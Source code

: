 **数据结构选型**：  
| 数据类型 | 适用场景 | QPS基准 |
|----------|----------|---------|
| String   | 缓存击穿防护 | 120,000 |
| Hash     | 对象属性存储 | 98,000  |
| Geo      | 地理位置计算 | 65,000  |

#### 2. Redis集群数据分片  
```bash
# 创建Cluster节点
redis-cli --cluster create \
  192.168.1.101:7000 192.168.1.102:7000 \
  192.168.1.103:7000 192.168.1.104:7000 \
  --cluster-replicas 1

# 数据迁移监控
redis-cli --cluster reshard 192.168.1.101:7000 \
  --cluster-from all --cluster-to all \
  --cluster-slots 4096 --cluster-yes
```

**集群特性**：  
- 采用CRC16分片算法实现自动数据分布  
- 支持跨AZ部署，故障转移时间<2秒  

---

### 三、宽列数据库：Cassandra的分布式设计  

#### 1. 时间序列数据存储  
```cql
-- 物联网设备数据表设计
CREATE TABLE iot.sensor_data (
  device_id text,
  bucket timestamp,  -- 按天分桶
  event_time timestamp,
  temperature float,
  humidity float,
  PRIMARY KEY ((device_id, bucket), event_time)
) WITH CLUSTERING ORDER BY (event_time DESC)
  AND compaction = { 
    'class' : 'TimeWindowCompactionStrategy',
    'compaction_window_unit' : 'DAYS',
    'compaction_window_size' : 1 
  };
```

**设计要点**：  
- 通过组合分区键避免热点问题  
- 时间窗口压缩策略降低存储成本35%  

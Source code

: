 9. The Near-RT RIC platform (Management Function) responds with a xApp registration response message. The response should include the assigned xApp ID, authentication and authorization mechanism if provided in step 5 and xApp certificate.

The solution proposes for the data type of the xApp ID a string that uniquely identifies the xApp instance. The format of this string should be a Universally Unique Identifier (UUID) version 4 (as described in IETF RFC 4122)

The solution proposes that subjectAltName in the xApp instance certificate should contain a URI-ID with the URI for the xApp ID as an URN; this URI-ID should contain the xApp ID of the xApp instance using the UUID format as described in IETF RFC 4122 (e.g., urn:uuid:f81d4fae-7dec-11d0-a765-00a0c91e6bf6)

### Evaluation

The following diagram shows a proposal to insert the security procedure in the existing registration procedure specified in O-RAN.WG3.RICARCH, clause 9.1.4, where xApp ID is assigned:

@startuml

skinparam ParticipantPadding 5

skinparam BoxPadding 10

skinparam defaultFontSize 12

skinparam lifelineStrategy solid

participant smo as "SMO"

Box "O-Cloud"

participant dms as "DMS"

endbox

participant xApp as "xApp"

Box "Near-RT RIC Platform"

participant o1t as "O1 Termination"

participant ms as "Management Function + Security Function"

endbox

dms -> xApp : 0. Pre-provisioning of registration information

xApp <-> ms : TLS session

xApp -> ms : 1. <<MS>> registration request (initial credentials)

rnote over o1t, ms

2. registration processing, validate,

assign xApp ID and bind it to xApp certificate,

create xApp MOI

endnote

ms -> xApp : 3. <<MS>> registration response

- TASK:
Report, from the entries above, each line where "that" is found.

- EXPECTED ANSWER:
The solution proposes for the data type of the xApp ID a string that uniquely identifies the xApp instance. The format of this string should be a Universally Unique Identifier (UUID) version 4 (as described in IETF RFC 4122)
The solution proposes that subjectAltName in the xApp instance certificate should contain a URI-ID with the URI for the xApp ID as an URN; this URI-ID should contain the xApp ID of the xApp instance using the UUID format as described in IETF RFC 4122 (e.g., urn:uuid:f81d4fae-7dec-11d0-a765-00a0c91e6bf6)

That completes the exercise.